-- Opening Marker --
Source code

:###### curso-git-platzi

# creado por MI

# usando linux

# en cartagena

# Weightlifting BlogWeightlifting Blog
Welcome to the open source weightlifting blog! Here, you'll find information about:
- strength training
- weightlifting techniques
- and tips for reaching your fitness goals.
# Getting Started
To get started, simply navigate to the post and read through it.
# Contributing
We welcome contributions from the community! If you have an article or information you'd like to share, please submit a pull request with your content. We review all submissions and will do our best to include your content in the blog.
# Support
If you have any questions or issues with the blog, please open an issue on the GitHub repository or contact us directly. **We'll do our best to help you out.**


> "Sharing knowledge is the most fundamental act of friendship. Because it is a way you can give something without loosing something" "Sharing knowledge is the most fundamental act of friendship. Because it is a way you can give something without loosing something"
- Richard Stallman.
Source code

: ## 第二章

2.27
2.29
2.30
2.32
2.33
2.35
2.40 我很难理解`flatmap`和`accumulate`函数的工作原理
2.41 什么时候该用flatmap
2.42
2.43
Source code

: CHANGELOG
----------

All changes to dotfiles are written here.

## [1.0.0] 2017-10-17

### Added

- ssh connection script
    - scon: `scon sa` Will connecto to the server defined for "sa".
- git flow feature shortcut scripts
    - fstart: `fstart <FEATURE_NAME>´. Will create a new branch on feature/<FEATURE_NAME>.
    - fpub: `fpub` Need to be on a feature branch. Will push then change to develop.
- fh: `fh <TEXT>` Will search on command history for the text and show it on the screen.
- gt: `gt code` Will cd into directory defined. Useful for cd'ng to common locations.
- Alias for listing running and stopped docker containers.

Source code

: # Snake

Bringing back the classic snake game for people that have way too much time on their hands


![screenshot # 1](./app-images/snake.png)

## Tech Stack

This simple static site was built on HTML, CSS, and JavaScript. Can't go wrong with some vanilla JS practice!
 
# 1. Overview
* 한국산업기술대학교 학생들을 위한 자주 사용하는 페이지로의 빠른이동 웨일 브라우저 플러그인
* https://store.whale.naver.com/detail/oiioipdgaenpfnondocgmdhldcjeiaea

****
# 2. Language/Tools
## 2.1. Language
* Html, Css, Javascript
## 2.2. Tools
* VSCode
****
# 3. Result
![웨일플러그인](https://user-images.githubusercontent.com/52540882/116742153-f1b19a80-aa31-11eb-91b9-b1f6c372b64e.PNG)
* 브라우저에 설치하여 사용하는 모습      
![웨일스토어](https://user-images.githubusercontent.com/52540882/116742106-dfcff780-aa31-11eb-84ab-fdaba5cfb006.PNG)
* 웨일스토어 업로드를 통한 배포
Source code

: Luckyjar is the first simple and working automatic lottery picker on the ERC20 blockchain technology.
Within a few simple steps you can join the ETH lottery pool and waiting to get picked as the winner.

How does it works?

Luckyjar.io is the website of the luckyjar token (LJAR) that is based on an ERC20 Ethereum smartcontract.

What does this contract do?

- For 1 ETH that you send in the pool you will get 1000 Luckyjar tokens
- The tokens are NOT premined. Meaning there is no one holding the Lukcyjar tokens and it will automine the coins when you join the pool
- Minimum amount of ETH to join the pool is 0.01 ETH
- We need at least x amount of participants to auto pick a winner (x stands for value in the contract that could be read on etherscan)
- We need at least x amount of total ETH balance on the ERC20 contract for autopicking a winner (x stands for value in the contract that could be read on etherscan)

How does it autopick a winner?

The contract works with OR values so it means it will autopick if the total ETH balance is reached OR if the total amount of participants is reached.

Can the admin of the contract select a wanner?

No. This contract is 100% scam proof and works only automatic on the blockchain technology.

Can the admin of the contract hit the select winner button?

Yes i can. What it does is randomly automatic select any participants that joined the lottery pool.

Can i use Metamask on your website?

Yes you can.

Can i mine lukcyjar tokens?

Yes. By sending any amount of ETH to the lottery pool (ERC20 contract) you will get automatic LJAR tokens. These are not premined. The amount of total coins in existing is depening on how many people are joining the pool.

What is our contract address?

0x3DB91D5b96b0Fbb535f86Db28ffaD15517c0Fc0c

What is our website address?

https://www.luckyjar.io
-- Closing Marker --
> REQUIREMENT: In the records above, retype exactly the lines from the one with "What is our contract address?" through the last one.

> EXPECTED OUTPUT:
What is our contract address?

0x3DB91D5b96b0Fbb535f86Db28ffaD15517c0Fc0c

What is our website address?

https://www.luckyjar.io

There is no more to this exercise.